Cases highlight problem in med spa industry

Christine and Johnnie Hughes had a love affair that only grew with time.

"When I would go pick him up at the power plant, he just had the sexiest walk you'd ever seen!" Christine Hughes said about her husband, Johnnie. "I just loved to watch him and say 'wow that's my husband'!"

Then Johnnie was diagnosed with cancer.

"You're so sick. You want so much to be a miracle out there. You would do anything," Christine said.

Johnnie Hughes was dying when he started receiving treatments from Lynette Blake, a med spa owner in Stuart.

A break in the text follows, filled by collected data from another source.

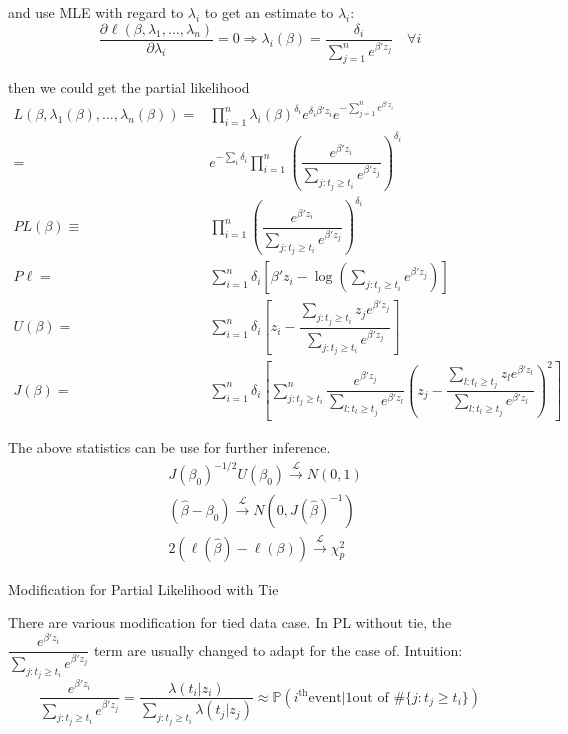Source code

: and use MLE with regard to $ \lambda _i $ to get an estimate to $ \lambda _i $: 
\begin{equation}
    \dfrac{\partial^{} \ell(\beta ,\lambda _1,\ldots,\lambda _n)}{\partial \lambda _i^{}}=0\Rightarrow \lambda _i(\beta )=\dfrac{\delta _i}{\sum_{j=1}^ne^{\beta 'z_j}} \quad \forall i
\end{equation}

then we could get the partial likelihood
\begin{align}
    L(\beta ,\lambda _1(\beta ),\ldots,\lambda _n(\beta ))=&\prod_{i=1}^n\lambda _i(\beta )^{\delta _i}e^{\delta _i\beta 'z_i}e^{-\sum_{j=1}^ne^{\beta 'z_i}}\\
    =&e^{-\sum_i\delta _i}\prod_{i=1}^n\left( \dfrac{e^{\beta 'z_i}}{\sum_{j:t_j\geq t_i}e^{\beta 'z_j}} \right)^{\delta _i}\\
    PL(\beta )\equiv&\prod_{i=1}^n\left( \dfrac{e^{\beta 'z_i}}{\sum_{j:t_j\geq t_i}e^{\beta 'z_j}} \right)^{\delta_i}\\
    P\ell=&\sum_{i=1}^n\delta _i\left[ \beta 'z_i-\log\left(\sum_{j:t_j\geq t_i}e^{\beta 'z_j}\right) \right]\\
    U(\beta )=&\sum_{i=1}^n\delta _i\left[ z_i-\dfrac{\sum_{j:t_j\geq t_i}z_je^{\beta 'z_j}}{\sum_{j:t_j\geq t_i}e^{\beta 'z_j}} \right]\\
    J(\beta )=&\sum_{i=1}^n\delta _i\left[ \sum_{j:t_j\geq t_i}^n \dfrac{e^{\beta 'z_j}}{\sum_{l:t_l\geq t_j}e^{\beta 'z_l}} \left( z_j-\dfrac{\sum_{l:t_l\geq t_j}z_le^{\beta 'z_l}}{\sum_{l:t_l\geq t_j}e^{\beta 'z_l}} \right)^2 \right]
\end{align}

The above statistics can be use for further inference.
\begin{align}
    &J(\beta _0)^{-1/2}U(\beta _0)\xrightarrow[]{\mathscr{L}} N(0,1)\\
    &(\hat{\beta }-\beta _0)\xrightarrow[]{\mathscr{L}} N(0,J(\hat{\beta })^{-1})\\
    &2(\ell(\hat{\beta })-\ell(\beta))\xrightarrow[]{\mathscr{L}} \chi^2_p
\end{align}

\begin{point}
    Modification for Partial Likelihood with Tie
\end{point}

There are various modification for tied data case. In PL without tie, the $ \dfrac{e^{\beta 'z_i}}{\sum_{j:t_j\geq t_i}e^{\beta 'z_j}} $ term are usually changed to adapt for the case of. Intuition:
\begin{equation}
    \dfrac{e^{\beta 'z_i}}{\sum_{j:t_j\geq t_i}e^{\beta 'z_j}}=\dfrac{\lambda (t_i|z_i)}{\sum_{j:t_j\geq t_i}\lambda (t_j|z_j)}\approx \mathbb{P}\left( i^\mathrm{th} \text{event}|1\text{out of }\# \{j:t_j\geq t_i\}  \right) 
\end{equation}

"Her claim was that she could cure the cancer," Christine said. "Everything she had, was supposedly to help get rid of the cancer."

Christine says Blake claimed to be a cancer survivor herself and a nurse by trade. She even had diplomas to prove her credentials.

"She was such a good liar," Christine said. "She could look you in the eye, not flinch, not bat an eye."

Over the course of several weeks, Christine says Blake treated Johnnie eight times, placed him on a 21 day diet and injected him with a series of unknown IV drugs.

"It was hurting him more than it was helping him," Christine recounted.

Johnnie, it turns out, wasn't Blake's only believer.

Police interviewed others who went to Blake's Back to Eden Wellness Spa for treatment.

"All on the way home I was saying, there's something not right, there's just something not right with this doctor," said one former patient to Martin County Sheriff's Office detectives in recorded interviews.

"I wasn't sure, was she a real doctor, doctor," said another patient.

WPTV Investigators watched hours of those recorded interviews including one with an employee of Blake's.

"So, you thought Dr. Blake was a real doctor?" the detective asked.

"Yes," the employee answered.

The Martin County Sheriff's Office spent a year investigating Blake. Blake is now awaiting trial, facing more than 50 charges including performing medical procedures without a license.

"Everything she said she was, she was not," said Martin County Sheriff William D. Snyder.

He calls it the most egregious med spa case in his agency's history.

"What this lady did is so shocking and so disturbing that I think when this case finally does get to a jury, people are going to be pretty surprised at the depth of which she deceived people who are in their most vulnerable state," said Sheriff Snyder.

The Unlicensed Problem

Med spas are a hybrid between a doctor's office and a day spa. As med spas grow in popularity, area police are seeing more patients with problems.

Some experts call it a dirty little secret often hidden behind the med spa's promise of beauty, health and well-being. They fear it is more common than what makes headlines.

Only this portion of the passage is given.